◆ What the exercise asks: Copy the data exactly, pictures aside.

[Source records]
────────────────────

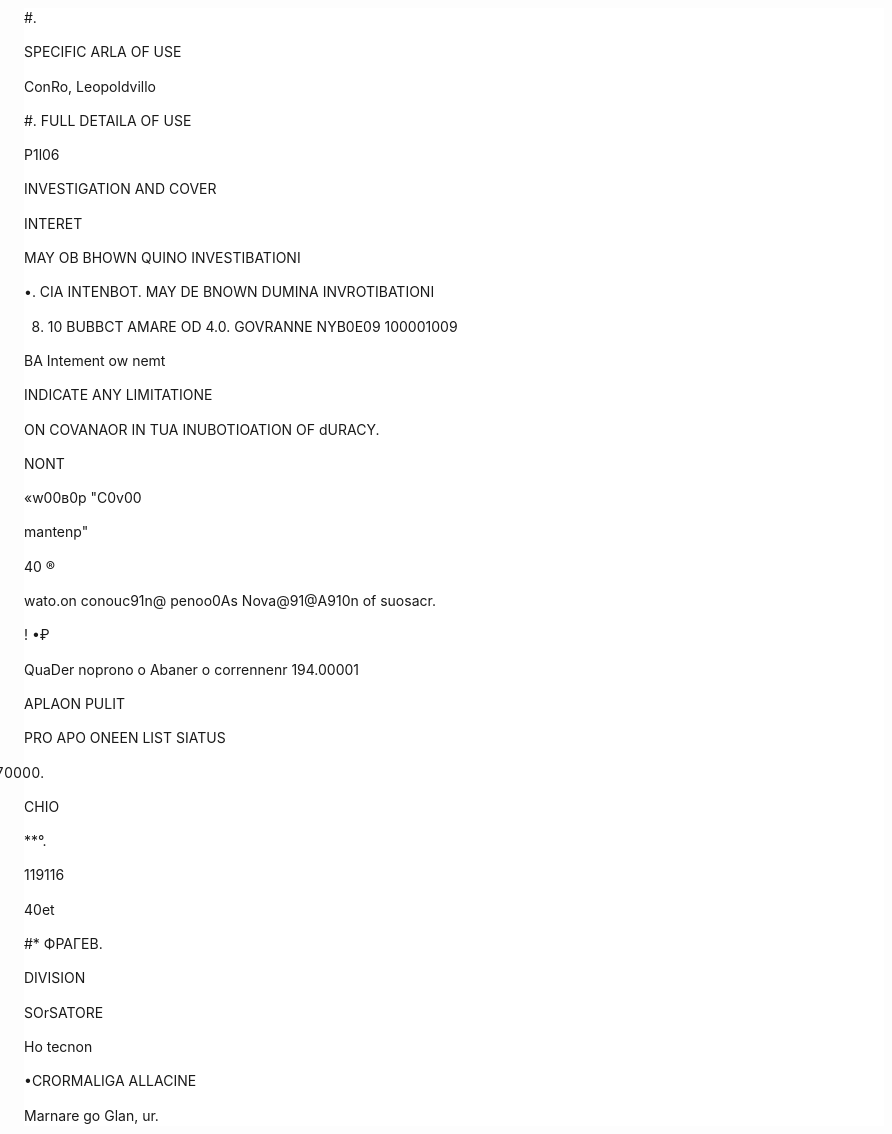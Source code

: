 #.

SPECIFIC ARLA OF USE

ConRo, Leopoldvillo

#. FULL DETAILA OF USE

P1l06

INVESTIGATION AND COVER

INTERET

MAY OB BHOWN QUINO INVESTIBATIONI

•. CIA INTENBOT. MAY DE BNOWN DUMINA INVROTIBATIONI

8. 10 BUBBCT AMARE OD 4.0. GOVRANNE NYB0E09 100001009

BA Intement ow nemt

INDICATE ANY LIMITATIONE

ON COVANAOR IN TUA INUBOTIOATION OF dURACY.

NONT

«w00в0р "C0v00

mantenp"

40 ®

wato.on conouc91n@ penoo0As Nova@91@A910n of suosacr.

! •₽

QuaDer noprono o Abaner o corrennenr 194.00001

APLAON PULIT

PRO APO ONEEN LIST SIATUS

70000.

CHIO

**°.

119116

40et

#* ФРАГЕВ.

DIVISION

SOrSATORE

Ho tecnon

•CRORMALIGA ALLACINE

Marnare go Glan, ur.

────────────────────

◆ Completed task:
Source code

: #.

SPECIFIC ARLA OF USE

ConRo, Leopoldvillo

#. FULL DETAILA OF USE

P1l06

INVESTIGATION AND COVER

INTERET

MAY OB BHOWN QUINO INVESTIBATIONI

•. CIA INTENBOT. MAY DE BNOWN DUMINA INVROTIBATIONI

8. 10 BUBBCT AMARE OD 4.0. GOVRANNE NYB0E09 100001009

BA Intement ow nemt

INDICATE ANY LIMITATIONE

ON COVANAOR IN TUA INUBOTIOATION OF dURACY.

NONT

«w00в0р "C0v00

mantenp"

40 ®

wato.on conouc91n@ penoo0As Nova@91@A910n of suosacr.

! •₽

QuaDer noprono o Abaner o corrennenr 194.00001

APLAON PULIT

PRO APO ONEEN LIST SIATUS

70000.

CHIO

**°.

119116

40et

#* ФРАГЕВ.

DIVISION

SOrSATORE

Ho tecnon

•CRORMALIGA ALLACINE

Marnare go Glan, ur.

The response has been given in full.